* EXCERPTED RECORDS *
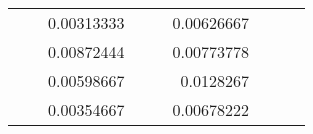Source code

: \begin{table}[H]
\begin{tabular}{|ccrccrccc}
\multicolumn{1}{|c|}{\cellcolor[HTML]{FFFFC7}}                                & \multicolumn{1}{c|}{\cellcolor[HTML]{DDFDFF}}                      & \multicolumn{1}{r|}{\cellcolor[HTML]{DAE8FC}0.00313333}  & \multicolumn{1}{c|}{\cellcolor[HTML]{FFFFC7}}                                & \multicolumn{1}{c|}{\cellcolor[HTML]{DDFDFF}}                       & \multicolumn{1}{r|}{\cellcolor[HTML]{DDFDFF}0.00626667}  &                                                                              &                                                                    &                                                          \\ \cline{3-3} \cline{6-6}
\multicolumn{1}{|c|}{\cellcolor[HTML]{FFFFC7}}                                & \multicolumn{1}{c|}{\cellcolor[HTML]{DDFDFF}}                      & \multicolumn{1}{r|}{\cellcolor[HTML]{DDFDFF}0.00872444}  & \multicolumn{1}{c|}{\cellcolor[HTML]{FFFFC7}}                                & \multicolumn{1}{c|}{\cellcolor[HTML]{DDFDFF}}                       & \multicolumn{1}{r|}{\cellcolor[HTML]{DAE8FC}0.00773778}  &                                                                              &                                                                    &                                                          \\ \cline{3-3} \cline{6-6}
\multicolumn{1}{|c|}{\cellcolor[HTML]{FFFFC7}}                                & \multicolumn{1}{c|}{\cellcolor[HTML]{DDFDFF}}                      & \multicolumn{1}{r|}{\cellcolor[HTML]{DAE8FC}0.00598667}  & \multicolumn{1}{c|}{\cellcolor[HTML]{FFFFC7}}                                & \multicolumn{1}{c|}{\cellcolor[HTML]{DDFDFF}}                       & \multicolumn{1}{r|}{\cellcolor[HTML]{DDFDFF}0.0128267}   &                                                                              &                                                                    &                                                          \\ \cline{3-3} \cline{6-6}
\multicolumn{1}{|c|}{\cellcolor[HTML]{FFFFC7}}                                & \multicolumn{1}{c|}{\cellcolor[HTML]{DDFDFF}}                      & \multicolumn{1}{r|}{\cellcolor[HTML]{DDFDFF}0.00354667}  & \multicolumn{1}{c|}{\cellcolor[HTML]{FFFFC7}}                                & \multicolumn{1}{c|}{\cellcolor[HTML]{DDFDFF}}                       & \multicolumn{1}{r|}{\cellcolor[HTML]{DAE8FC}0.00678222}  &                                                                              &                                                                    &                                                          \\ \cline{3-3} \cline{6-6}

\end{tabular}
\end{table}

* ACTIVITY *
Go through the entries. Report every line that contains the word "tabular".

* ANSWER TO THIS EXERCISE *
\begin{tabular}{|ccrccrccc}
\end{tabular}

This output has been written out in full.